- [THE TASK] Gather every line from the entries below that includes "patches".

(RECORDS FOR THIS TASK)

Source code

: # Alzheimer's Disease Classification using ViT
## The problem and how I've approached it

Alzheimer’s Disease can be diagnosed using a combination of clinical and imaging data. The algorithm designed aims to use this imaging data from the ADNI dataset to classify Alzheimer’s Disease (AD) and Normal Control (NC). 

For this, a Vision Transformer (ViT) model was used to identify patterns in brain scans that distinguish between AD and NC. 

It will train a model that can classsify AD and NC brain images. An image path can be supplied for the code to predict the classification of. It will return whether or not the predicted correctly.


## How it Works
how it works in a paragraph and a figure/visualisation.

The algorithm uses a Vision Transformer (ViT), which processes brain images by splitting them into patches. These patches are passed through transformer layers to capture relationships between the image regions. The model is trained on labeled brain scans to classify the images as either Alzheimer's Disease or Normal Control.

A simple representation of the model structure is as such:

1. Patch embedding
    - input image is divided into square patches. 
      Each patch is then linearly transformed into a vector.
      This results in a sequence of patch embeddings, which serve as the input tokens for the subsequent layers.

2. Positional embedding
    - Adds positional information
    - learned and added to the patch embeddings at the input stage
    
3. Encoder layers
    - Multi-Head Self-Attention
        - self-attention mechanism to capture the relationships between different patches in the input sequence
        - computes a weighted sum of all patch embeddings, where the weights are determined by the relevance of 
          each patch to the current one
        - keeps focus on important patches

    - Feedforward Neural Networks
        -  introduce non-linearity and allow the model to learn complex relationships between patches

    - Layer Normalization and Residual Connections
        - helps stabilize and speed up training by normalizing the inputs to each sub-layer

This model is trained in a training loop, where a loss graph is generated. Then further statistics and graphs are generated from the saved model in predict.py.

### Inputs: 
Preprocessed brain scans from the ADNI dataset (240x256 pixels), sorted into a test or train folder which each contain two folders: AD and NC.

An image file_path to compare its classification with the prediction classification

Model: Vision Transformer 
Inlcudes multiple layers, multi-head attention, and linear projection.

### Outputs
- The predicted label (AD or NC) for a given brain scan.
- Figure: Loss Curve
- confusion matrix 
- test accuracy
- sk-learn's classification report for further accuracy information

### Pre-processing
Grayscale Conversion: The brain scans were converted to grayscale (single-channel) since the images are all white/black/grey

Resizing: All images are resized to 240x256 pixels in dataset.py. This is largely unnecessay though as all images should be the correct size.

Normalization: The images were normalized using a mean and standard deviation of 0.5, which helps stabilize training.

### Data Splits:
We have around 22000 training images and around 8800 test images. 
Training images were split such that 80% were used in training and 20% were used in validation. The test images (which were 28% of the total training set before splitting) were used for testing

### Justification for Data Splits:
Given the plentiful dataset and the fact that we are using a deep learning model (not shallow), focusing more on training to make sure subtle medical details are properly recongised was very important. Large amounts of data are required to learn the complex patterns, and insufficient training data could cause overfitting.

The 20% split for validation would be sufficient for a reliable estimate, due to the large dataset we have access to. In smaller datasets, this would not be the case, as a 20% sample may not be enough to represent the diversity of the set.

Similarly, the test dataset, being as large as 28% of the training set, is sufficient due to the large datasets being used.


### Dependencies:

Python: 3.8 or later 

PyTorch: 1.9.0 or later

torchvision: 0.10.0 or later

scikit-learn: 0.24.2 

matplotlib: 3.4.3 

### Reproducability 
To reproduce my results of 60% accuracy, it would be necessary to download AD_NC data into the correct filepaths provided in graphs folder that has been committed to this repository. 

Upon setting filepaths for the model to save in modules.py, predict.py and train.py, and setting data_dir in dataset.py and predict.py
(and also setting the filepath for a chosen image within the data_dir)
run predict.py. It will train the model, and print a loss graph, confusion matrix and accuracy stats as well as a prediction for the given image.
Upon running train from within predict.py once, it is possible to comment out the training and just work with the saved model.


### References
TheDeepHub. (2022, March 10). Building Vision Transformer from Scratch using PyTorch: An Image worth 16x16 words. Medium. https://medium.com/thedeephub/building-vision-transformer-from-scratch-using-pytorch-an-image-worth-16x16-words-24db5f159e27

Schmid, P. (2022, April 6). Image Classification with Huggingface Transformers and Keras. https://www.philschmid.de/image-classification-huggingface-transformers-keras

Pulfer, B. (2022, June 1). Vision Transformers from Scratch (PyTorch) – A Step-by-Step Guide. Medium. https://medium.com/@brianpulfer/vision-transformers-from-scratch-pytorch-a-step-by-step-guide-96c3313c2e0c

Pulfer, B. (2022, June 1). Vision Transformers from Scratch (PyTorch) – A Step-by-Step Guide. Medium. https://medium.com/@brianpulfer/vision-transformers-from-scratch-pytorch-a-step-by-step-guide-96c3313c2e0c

(End RECORDS FOR THIS TASK)

- [ANSWER]
The algorithm uses a Vision Transformer (ViT), which processes brain images by splitting them into patches. These patches are passed through transformer layers to capture relationships between the image regions. The model is trained on labeled brain scans to classify the images as either Alzheimer's Disease or Normal Control.
    - input image is divided into square patches. 
        - self-attention mechanism to capture the relationships between different patches in the input sequence
        - keeps focus on important patches
        -  introduce non-linearity and allow the model to learn complex relationships between patches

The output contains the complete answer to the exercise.